The option to not attend college was never an option. My mother earned her bachelor’s degree in nursing. Dad had his in business administration. The grandmother whose husband left her with 4 children to raise alone, had a college degree. A long lineage aunts, uncles and older cousins impressed upon me that higher education is the truest way to fight against the inequities of being Black in America. “The only thing they can’t take away from you is your degree.”
When I was 16, my grandmother purchased a very thick and very heavy book that provided a snapshot of every college and university in the United States by location, student population, tuition, degree programs, sports teams, and notable alumni. The message was clear: the only choice I had when it came to college was which one I wanted to attend. As much as going to college was a forgone conclusion, paying for it with student loans was assumed. “We’re not rich, we’re comfortable”, Dad said. Often. Which meant, I had to work every summer to earn my spending money for the year. Money for things like student tickets to football games, my club soccer team expenses, sorority dues, meals outside of my university’s dining halls, my pager (I am old!), birth control pills from the local Planned Parenthood that my parents definitely didn’t know about, and Spring Break in Mexico. The blood, sweat, and oh so many tears from a summer job spent scraping gum off schoolchildren’s desks, deep cleaning bathrooms, and waxing floors yielded about $3,000 every summer. And I still came up short. Student loans bridged the gap between the things I wanted and things I needed. They supported tuition, housing, books, lab fees, on-campus dining hall meals, parking passes (and the subsequent parking tickets), and visits to the campus infirmary for the times I got strep throat, mono, or a UTI.
Every year, I filled out the FAFSA with no real understanding of the combination of subsidized and un-subsidized loans I was receiving. I only cared about that final amount going into my checking account to get me through the next academic year.
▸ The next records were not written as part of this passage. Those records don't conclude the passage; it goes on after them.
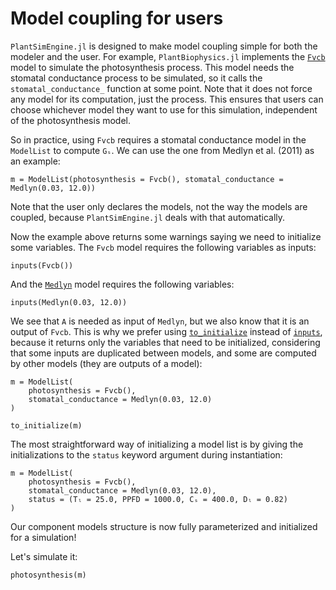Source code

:# Model coupling for users

`PlantSimEngine.jl` is designed to make model coupling simple for both the modeler and the user. For example, `PlantBiophysics.jl` implements the [`Fvcb`](https://vezy.github.io/PlantBiophysics.jl/stable/functions/#PlantBiophysics.Fvcb) model to simulate the photosynthesis process. This model needs the stomatal conductance process to be simulated, so it calls the `stomatal_conductance_` function at some point. Note that it does not force any model for its computation, just the process. This ensures that users can choose whichever model they want to use for this simulation, independent of the photosynthesis model. 

So in practice, using `Fvcb` requires a stomatal conductance model in the `ModelList` to compute `Gₛ`. We can use the one from Medlyn et al. (2011) as an example:

```@example usepkg
m = ModelList(photosynthesis = Fvcb(), stomatal_conductance = Medlyn(0.03, 12.0))
```

Note that the user only declares the models, not the way the models are coupled, because `PlantSimEngine.jl` deals with that automatically.

Now the example above returns some warnings saying we need to initialize some variables. The `Fvcb` model requires the following variables as inputs:

```@example usepkg
inputs(Fvcb())
```

And the [`Medlyn`](@ref) model requires the following variables:

```@example usepkg
inputs(Medlyn(0.03, 12.0))
```

We see that `A` is needed as input of `Medlyn`, but we also know that it is an output of `Fvcb`. This is why we prefer using [`to_initialize`](@ref) instead of [`inputs`](@ref), because it returns only the variables that need to be initialized, considering that some inputs are duplicated between models, and some are computed by other models (they are outputs of a model):

```@example usepkg
m = ModelList(
    photosynthesis = Fvcb(),
    stomatal_conductance = Medlyn(0.03, 12.0)
)

to_initialize(m)
```

The most straightforward way of initializing a model list is by giving the initializations to the `status` keyword argument during instantiation:

```@example usepkg
m = ModelList(
    photosynthesis = Fvcb(),
    stomatal_conductance = Medlyn(0.03, 12.0),
    status = (Tₗ = 25.0, PPFD = 1000.0, Cₛ = 400.0, Dₗ = 0.82)
)
```

Our component models structure is now fully parameterized and initialized for a simulation!

Let's simulate it:

```@example usepkg
photosynthesis(m)
```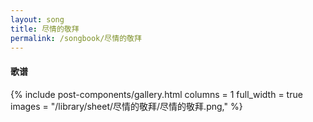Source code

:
 ```yaml
---
layout: song
title: 尽情的敬拜
permalink: /songbook/尽情的敬拜
---
```


#### 歌谱

{% include post-components/gallery.html
    columns = 1
    full_width = true
    images = "/library/sheet/尽情的敬拜/尽情的敬拜.png,"
%}
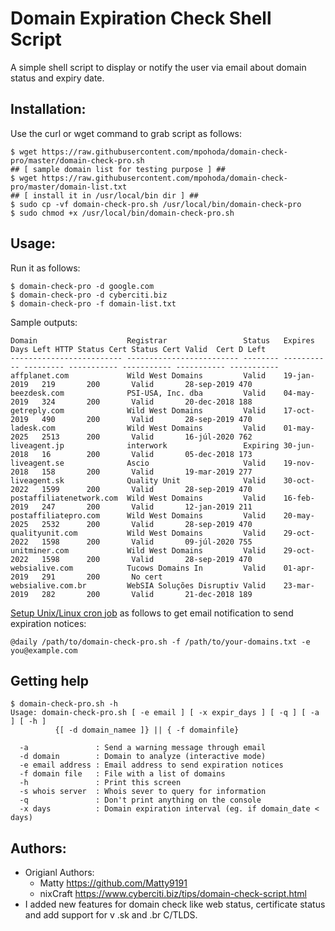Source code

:Domain Expiration Check Shell Script
====================================
A simple shell script to display or notify the user via email about domain status and expiry date.

Installation:
-------------
Use the curl or wget command to grab script as follows:

```
$ wget https://raw.githubusercontent.com/mpohoda/domain-check-pro/master/domain-check-pro.sh
## [ sample domain list for testing purpose ] ##
$ wget https://raw.githubusercontent.com/mpohoda/domain-check-pro/master/domain-list.txt
## [ install it in /usr/local/bin dir ] ##
$ sudo cp -vf domain-check-pro.sh /usr/local/bin/domain-check-pro
$ sudo chmod +x /usr/local/bin/domain-check-pro.sh
```

Usage:
------
Run it as follows:
```
$ domain-check-pro -d google.com
$ domain-check-pro -d cyberciti.biz
$ domain-check-pro -f domain-list.txt
```
Sample outputs:
```
Domain                    Registrar                 Status   Expires     Days Left HTTP Status Cert Status Cert Valid  Cert D Left
------------------------- ------------------------- -------- ----------- --------- ----------- ----------- ----------- -----------
affplanet.com             Wild West Domains         Valid    19-jan-2019   219       200       Valid       28-sep-2019 470        
beezdesk.com              PSI-USA, Inc. dba         Valid    04-may-2019   324       200       Valid       20-dec-2018 188        
getreply.com              Wild West Domains         Valid    17-oct-2019   490       200       Valid       28-sep-2019 470        
ladesk.com                Wild West Domains         Valid    01-may-2025   2513      200       Valid       16-júl-2020 762        
liveagent.jp              interwork                 Expiring 30-jun-2018   16        200       Valid       05-dec-2018 173        
liveagent.se              Ascio                     Valid    19-nov-2018   158       200       Valid       19-mar-2019 277        
liveagent.sk              Quality Unit              Valid    30-oct-2022   1599      200       Valid       28-sep-2019 470        
postaffiliatenetwork.com  Wild West Domains         Valid    16-feb-2019   247       200       Valid       12-jan-2019 211        
postaffiliatepro.com      Wild West Domains         Valid    20-may-2025   2532      200       Valid       28-sep-2019 470        
qualityunit.com           Wild West Domains         Valid    29-oct-2022   1598      200       Valid       09-júl-2020 755        
unitminer.com             Wild West Domains         Valid    29-oct-2022   1598      200       Valid       28-sep-2019 470        
websialive.com            Tucows Domains In         Valid    01-apr-2019   291       200       No cert                            
websialive.com.br         WebSIA Soluções Disruptiv Valid    23-mar-2019   282       200       Valid       21-dec-2018 189        
```
[Setup Unix/Linux cron job](https://www.cyberciti.biz/faq/how-do-i-add-jobs-to-cron-under-linux-or-unix-oses/)  as follows to get email notification to send expiration notices:

```
@daily /path/to/domain-check-pro.sh -f /path/to/your-domains.txt -e you@example.com
```
Getting help
------------
```
$ domain-check-pro.sh -h
Usage: domain-check-pro.sh [ -e email ] [ -x expir_days ] [ -q ] [ -a ] [ -h ]
          {[ -d domain_namee ]} || { -f domainfile}

  -a               : Send a warning message through email
  -d domain        : Domain to analyze (interactive mode)
  -e email address : Email address to send expiration notices
  -f domain file   : File with a list of domains
  -h               : Print this screen
  -s whois server  : Whois sever to query for information
  -q               : Don't print anything on the console
  -x days          : Domain expiration interval (eg. if domain_date < days)
```

Authors:
--------
* Origianl Authors: 
	- Matty https://github.com/Matty9191
	- nixCraft https://www.cyberciti.biz/tips/domain-check-script.html
* I added new features for domain check like web status, certificate status and add support for v .sk and .br C/TLDS.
When I was in college, laws were not yet in place for predatory credit card lending so I also had a credit card with $5,000 limit. By then, I was also working part-time in the university bookstore. With my student loans, credit card, and $350 per month from my job, I didn’t think I was comfortable, I thought I was rich!
Financial literacy was not a term I was familiar with, nor one anyone discussed with me. I’m certain the mounds of paperwork that came with the loans outlined repayment terms and annual percentage rates (APR), but I treated them then like we treat the Apple Terms of Service now, I simply didn’t read them.
I needed money.
They gave me money.
The end.
I was certain that one day I would have a professional career that would enable me to maintain the lifestyle to which I’d become accustomed and I’d have plenty of money to pay the loans back.
One day.
But I was a Psychology major and that almost always means graduate school. I’d made it through 4 years of undergrad, what’s 2 more years? Surely, a graduate degree was the path the yielding higher salaries in the future, right?
I completed my education with $50,000 in student loan debt from graduate school, $25,000 student loan debt from my undergraduate degree, and $15,000 in credit card debt.
My first job out of graduate school paid $33,000 (before taxes).
Choices I made over the course of 6 years has and will continue to be an anchor, sinking my finances. My ex-husband and I. were denied a home loan because of my debt-to-income ratio. I pay an insanely high APR% on my car loan. There’s a pit in my stomach anytime I get a new job and the employer runs a credit check as part of the onboarding process. I recently ran across a TikToker who was sued by her lender, which has introduced an entirely new and persistent fear. Oh, and student loans are the only thing that cannot be eliminated in a bankruptcy.
It’s taken a very long time, but all of my credit cards have been paid off. The undergraduate student loans have been paid. My graduate degree loans still sit on my shoulder like we old, angry, molting gray parrot, but I’ve finally gotten to a place financially where I can fully focus on that them. Ultimately, I will pay far more than I was lended, but that’s how this works when you don’t do your due diligence and stay informed.
Do I regret going to college? Absolutely not. I earned a master’s degree in Counseling with an emphasis in College Student Services. I had the opportunity to work with college students for more than 10 years and then transitioned to corporate work for 7 years where I was able to to support students in their first careers after college. I coached students on negotiating higher entry-level salaries, fully comprehend their organization’s retirement and investment programs like Roth IRAs, and made sure they are balanced the cost of living with salary when considering a new position.
Do I regret going to college? Heck, no. It was a way for me to try-on a variety of things in a safe place with low stakes. I changed my major 7 times and completed coursework in different degree programs because I was interested in so many careers. I landed in the one that combined my interests most completely. I enhanced leadership skills in my sorority. Working in the campus bookstore gave me experience in customer service, marketing and retail. College exposed me to people, ideas and experiences I never would have had otherwise.
Do I regret taking out student loans? Yes and no. I regret taking way more money than I truly needed. I regret not actively researching scholarship money or grants. I regret not understanding the long-term impact of deferments. On the other hand, I don’t regret taking the financial burden of my education off of my family. My sister has children and my brother was going to college after me, so the price of my education was something no one had to stress about. I also don’t regret sharing my experience if it helps you make better choices about your future.